Residents of the Shetland Isles may not have realised that they were helping to make history recently when they switched on their appliances and made tea. However, the Bluemull Sound tidal array became the first tidal power array to deliver electricity directly to the grid on a commercial basis, supplying dozens of properties on the Shetland Isles.
The Tidal Array, which was installed by green energy developers Nova Innovation, who are based in Edinburgh, has been flagged as a turning point for tidal power.
The project has also demonstrated that the technology is viable. Earlier in March, it proved this with a single energy-generating turbine, but the installation of an additional grid-connected turbine has proved the value of the technology on a commercial scale.
The industry had previously viewed tidal power on a commercial scale as the Holy Grail of renewable energy, thanks mainly to the tide's ability to be completely predictable, unlike other sources such as solar and wind.

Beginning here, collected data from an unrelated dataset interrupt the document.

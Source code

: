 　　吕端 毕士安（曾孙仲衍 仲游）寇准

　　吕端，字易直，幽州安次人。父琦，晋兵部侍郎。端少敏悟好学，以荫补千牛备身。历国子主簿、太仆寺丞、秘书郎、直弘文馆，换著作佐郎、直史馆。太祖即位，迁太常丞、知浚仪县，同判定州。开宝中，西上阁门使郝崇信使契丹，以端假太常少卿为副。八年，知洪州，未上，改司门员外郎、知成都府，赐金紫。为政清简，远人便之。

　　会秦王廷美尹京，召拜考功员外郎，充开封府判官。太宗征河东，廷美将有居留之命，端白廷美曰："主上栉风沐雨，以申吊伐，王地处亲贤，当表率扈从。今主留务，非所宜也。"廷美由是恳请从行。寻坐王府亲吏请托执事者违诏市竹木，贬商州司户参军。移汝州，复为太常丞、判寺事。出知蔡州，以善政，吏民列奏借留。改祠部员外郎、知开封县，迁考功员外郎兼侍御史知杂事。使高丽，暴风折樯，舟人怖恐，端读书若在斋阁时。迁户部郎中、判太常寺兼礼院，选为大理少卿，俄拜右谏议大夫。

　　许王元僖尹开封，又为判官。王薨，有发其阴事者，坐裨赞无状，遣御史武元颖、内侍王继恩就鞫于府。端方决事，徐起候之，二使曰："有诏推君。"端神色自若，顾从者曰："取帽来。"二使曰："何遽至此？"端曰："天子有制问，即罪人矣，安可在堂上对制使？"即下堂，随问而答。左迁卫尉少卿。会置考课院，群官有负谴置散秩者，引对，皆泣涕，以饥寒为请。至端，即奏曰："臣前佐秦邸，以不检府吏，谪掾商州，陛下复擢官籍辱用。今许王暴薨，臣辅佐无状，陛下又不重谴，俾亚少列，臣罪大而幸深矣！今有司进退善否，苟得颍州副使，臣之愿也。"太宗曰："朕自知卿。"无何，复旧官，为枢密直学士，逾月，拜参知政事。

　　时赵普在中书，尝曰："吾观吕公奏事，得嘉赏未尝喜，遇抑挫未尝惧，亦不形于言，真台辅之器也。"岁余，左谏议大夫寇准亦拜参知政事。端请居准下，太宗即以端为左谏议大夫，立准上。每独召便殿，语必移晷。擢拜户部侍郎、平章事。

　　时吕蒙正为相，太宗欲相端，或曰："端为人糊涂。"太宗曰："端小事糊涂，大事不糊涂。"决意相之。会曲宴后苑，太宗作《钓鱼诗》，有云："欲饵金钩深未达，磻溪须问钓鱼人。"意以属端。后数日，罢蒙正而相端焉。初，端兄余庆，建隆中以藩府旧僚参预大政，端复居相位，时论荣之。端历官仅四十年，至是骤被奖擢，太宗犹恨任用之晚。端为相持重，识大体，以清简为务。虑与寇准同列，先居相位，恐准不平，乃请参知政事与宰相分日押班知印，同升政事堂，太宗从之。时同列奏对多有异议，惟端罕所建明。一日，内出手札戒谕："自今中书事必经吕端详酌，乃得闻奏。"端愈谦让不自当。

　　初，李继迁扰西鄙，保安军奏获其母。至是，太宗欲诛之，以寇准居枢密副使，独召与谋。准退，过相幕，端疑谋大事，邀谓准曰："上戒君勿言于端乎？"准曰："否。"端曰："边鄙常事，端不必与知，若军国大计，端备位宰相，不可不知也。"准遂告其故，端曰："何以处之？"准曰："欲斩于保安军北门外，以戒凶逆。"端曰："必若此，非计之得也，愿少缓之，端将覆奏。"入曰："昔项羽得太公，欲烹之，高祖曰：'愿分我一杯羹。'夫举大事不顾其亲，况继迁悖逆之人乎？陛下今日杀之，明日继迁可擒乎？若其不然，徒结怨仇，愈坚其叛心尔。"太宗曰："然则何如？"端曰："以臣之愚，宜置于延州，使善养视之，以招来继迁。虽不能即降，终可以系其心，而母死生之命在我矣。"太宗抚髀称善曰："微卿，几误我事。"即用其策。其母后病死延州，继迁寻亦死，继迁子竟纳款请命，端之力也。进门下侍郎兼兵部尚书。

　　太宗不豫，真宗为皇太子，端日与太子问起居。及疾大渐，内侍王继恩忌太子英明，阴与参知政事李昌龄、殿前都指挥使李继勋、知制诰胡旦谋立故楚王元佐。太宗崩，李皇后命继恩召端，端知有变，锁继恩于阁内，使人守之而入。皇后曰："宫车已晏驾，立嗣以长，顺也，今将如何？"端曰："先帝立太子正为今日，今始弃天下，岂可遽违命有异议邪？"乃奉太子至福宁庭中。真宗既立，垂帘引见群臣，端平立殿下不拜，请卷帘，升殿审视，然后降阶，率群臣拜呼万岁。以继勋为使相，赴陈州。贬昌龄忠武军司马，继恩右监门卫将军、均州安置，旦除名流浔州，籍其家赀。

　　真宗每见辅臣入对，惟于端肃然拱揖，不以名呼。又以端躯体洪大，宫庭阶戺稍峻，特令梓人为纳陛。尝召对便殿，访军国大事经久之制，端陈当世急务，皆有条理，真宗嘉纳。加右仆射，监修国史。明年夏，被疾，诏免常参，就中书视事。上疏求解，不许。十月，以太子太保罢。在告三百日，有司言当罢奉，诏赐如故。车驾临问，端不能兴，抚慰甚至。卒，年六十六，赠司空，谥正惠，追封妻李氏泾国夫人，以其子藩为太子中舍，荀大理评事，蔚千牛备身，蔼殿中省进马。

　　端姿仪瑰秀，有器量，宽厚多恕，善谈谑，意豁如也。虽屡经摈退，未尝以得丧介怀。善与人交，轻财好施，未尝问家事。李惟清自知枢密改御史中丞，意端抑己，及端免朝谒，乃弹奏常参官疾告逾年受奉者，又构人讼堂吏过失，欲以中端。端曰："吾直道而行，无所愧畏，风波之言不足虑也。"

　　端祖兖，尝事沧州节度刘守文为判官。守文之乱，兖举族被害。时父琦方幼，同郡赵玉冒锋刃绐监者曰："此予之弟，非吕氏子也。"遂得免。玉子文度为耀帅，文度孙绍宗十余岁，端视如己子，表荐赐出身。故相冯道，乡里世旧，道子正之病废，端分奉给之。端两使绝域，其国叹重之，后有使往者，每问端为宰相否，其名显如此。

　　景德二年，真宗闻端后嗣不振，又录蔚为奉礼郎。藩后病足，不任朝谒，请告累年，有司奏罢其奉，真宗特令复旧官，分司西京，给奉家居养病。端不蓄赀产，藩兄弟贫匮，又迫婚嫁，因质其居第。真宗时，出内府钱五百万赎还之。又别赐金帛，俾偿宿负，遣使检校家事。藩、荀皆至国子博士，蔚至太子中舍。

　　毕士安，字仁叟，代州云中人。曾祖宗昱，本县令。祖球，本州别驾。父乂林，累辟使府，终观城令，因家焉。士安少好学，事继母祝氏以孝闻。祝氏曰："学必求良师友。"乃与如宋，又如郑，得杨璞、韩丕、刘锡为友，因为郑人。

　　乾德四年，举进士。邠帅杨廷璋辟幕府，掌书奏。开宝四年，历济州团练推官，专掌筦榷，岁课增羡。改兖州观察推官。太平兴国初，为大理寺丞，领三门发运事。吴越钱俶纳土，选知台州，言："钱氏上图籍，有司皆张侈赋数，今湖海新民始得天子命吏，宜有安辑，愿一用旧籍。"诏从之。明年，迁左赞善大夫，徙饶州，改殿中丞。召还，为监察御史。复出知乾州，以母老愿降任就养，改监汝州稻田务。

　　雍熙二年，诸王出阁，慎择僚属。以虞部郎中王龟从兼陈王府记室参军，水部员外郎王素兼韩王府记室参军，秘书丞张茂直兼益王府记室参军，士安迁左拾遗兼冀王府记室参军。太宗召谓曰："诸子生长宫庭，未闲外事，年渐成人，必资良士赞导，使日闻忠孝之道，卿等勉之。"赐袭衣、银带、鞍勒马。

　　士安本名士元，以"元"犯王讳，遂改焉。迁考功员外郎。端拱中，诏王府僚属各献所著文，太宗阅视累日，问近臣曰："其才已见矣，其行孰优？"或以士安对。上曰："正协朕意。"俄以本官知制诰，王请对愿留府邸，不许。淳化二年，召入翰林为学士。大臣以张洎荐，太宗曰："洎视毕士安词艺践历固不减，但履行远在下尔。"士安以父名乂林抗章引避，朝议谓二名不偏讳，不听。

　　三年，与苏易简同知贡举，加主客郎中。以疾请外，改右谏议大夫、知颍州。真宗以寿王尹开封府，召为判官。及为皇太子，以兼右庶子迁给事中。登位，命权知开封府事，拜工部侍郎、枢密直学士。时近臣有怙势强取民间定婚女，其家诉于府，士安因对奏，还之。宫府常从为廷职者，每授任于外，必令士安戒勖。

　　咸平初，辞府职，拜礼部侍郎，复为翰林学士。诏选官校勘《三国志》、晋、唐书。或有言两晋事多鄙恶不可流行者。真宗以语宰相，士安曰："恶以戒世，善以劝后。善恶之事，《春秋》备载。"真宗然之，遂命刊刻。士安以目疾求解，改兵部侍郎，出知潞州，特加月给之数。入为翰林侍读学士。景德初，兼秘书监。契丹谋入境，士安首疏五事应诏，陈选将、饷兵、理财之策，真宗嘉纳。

The new array has already gone through complete testing and has been approved for grid linking thanks to work carried out by Orkney's European Marine Energy Centre.
Shetland isn't connected to the UK's national grid, but it does have its own electricity grid. This is the first time that any tidal energy project has been linked to a distribution network. The development also means that Scotland is now well positioned to drive forward huge marine energy benefits and be at the forefront of that industry. Estimates suggest that this type of renewable energy source could be worth up to £120 billion if fully harnessed.
The country also has the biggest proportion of European tidal resources, with Pentland Firth, Orkney, the Western Isles and the Shetland seas all being focal points for development.